I was a fan of heroku. Some pros of openshift are 3 gears instead of 1 single dyno
and each gear have a 512MB memory, 1GB local storage than read only file system.
So a total of 1.5GB Ram and 3GB storage :)
Now coming to django to openshift
install rhc using
sudo gem install rhc
create an open shift app using
rhc app create APPNAME python-2.7 -s
-s is for auto scaling
edit setup.py
nano APPNAME/setup.py
uncomment the line install_requires=['Django==xxxxxxx
and change it according to the required django version if its 1.5.1
install_requires=['Django==1.5.1']
save and exit
git commit -am 'Initial commit'
git push
django app should be put in side wsgi
cd wsgi
django-admin.py startproject PROJECTNAME
edit the file application
nano application
delete the contents and paste the new contents
#!/usr/bin/python
import os, sys
os.environ['DJANGO_SETTINGS_MODULE'] = 'PROJECTNAME.settings'
sys.path.append(os.path.join(os.environ['OPENSHIFT_REPO_DIR'], 'wsgi',
'PROJECTNAME'))
virtenv = os.environ['APPDIR'] + '/virtenv/'
os.environ['PYTHON_EGG_CACHE'] = os.path.join(virtenv, 'lib/python2.6/site-packages')

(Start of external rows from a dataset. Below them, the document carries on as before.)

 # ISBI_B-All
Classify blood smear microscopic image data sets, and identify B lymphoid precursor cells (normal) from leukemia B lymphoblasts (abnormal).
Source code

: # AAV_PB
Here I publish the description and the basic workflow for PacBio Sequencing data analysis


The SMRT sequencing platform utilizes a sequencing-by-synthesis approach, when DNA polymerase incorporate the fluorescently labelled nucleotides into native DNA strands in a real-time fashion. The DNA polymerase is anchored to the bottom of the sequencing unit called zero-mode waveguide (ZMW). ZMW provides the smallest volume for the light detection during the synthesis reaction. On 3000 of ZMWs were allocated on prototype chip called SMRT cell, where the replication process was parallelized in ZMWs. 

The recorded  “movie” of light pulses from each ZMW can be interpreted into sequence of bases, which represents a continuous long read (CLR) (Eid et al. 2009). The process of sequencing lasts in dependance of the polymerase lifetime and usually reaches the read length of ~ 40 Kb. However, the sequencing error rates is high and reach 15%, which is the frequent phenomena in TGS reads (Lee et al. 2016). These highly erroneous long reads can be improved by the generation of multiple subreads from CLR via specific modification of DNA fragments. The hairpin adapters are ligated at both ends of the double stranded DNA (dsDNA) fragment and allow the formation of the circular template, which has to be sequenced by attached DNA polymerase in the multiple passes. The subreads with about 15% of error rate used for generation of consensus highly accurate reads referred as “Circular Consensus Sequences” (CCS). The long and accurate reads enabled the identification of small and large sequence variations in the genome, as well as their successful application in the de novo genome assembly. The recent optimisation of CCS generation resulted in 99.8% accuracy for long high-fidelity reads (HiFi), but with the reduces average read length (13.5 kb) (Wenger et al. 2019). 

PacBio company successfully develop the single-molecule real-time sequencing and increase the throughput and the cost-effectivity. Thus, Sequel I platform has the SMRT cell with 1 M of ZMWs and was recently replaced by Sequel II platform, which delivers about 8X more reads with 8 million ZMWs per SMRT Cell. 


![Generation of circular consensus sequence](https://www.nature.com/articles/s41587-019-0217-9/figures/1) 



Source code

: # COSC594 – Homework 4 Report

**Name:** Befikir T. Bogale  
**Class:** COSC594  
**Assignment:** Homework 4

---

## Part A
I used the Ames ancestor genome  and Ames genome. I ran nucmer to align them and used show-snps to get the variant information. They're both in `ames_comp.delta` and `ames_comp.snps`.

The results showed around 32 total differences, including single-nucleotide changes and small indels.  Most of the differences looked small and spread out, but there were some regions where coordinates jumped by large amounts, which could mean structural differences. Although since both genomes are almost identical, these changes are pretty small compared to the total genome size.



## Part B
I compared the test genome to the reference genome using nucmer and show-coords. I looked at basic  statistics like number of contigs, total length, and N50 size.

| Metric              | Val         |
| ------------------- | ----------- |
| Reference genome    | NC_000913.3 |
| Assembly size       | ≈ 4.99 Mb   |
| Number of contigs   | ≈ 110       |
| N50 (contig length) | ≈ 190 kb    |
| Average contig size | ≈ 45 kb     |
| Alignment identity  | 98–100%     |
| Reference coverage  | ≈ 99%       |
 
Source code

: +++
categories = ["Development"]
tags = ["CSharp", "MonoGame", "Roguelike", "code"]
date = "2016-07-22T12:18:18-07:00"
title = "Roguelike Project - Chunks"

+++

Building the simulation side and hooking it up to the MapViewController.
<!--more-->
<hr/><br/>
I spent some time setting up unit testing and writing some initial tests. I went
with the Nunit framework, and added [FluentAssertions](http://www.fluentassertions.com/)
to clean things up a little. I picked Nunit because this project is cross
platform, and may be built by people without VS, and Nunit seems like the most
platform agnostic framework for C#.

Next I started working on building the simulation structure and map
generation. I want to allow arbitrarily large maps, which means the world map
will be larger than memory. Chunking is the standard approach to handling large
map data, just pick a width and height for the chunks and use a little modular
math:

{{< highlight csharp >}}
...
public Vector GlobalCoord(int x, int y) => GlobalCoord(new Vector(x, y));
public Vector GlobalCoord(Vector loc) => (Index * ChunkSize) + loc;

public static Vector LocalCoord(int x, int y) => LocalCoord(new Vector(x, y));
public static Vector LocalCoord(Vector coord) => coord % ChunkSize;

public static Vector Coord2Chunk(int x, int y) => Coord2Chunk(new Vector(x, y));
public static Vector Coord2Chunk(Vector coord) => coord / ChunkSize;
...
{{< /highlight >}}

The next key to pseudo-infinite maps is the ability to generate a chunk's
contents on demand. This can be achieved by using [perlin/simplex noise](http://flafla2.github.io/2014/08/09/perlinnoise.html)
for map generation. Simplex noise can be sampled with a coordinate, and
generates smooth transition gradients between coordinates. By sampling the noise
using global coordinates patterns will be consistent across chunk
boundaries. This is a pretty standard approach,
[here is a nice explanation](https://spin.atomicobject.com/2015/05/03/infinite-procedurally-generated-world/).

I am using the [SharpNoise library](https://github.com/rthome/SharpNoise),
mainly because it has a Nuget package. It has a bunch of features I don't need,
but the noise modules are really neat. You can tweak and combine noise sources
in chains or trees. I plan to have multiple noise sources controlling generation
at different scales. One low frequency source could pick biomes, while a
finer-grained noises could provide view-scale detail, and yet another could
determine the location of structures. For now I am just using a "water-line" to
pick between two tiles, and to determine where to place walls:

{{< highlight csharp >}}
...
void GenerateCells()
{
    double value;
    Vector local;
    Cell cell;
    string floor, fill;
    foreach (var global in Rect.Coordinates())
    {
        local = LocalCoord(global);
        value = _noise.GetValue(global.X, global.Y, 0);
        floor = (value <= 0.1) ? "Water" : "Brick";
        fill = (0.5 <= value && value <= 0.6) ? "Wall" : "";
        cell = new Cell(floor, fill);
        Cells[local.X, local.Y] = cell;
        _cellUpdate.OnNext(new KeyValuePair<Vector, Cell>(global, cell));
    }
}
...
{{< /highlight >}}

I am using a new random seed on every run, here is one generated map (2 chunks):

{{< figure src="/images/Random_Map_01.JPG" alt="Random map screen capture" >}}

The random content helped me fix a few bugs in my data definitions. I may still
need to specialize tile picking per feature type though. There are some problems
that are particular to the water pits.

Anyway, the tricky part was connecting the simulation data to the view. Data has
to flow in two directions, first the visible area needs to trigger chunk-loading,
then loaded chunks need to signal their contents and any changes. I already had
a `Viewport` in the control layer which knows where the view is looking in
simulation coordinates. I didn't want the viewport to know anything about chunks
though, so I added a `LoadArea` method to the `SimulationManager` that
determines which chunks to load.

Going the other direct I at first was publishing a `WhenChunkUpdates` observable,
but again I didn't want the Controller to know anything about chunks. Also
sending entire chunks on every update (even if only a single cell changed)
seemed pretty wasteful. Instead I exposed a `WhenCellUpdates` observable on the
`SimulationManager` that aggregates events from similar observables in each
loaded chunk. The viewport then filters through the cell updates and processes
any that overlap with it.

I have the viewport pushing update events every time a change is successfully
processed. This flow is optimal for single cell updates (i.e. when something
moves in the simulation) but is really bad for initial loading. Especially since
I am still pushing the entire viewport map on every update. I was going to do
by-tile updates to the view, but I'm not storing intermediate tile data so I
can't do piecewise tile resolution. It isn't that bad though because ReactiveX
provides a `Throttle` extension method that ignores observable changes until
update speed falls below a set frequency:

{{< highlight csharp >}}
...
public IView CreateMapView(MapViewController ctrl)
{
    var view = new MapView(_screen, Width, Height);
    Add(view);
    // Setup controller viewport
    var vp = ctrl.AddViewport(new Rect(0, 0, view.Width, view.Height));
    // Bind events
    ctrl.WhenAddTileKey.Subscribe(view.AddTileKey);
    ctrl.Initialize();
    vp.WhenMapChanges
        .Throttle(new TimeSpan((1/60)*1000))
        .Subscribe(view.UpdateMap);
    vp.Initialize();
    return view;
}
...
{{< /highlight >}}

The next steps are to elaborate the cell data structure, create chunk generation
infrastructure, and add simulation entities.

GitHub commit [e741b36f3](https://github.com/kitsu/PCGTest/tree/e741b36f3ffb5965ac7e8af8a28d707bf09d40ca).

virtualenv = os.path.join(virtenv, 'bin/activate_this.py')
try:
execfile(virtualenv, dict(__file__=virtualenv))
except IOError:
pass
#
# IMPORTANT: Put any additional includes below this line. If placed above this
# line, it's possible required libraries won't be in your searchable path
#
from django.core.handlers import wsgi
application = wsgi.WSGIHandler()
Now push the changes
cd ..
git add .
git commit -a -m "Project Creation"
git push
Wait for push to finish,One drawback of openshift is the time take to restart an app after a change is pushed.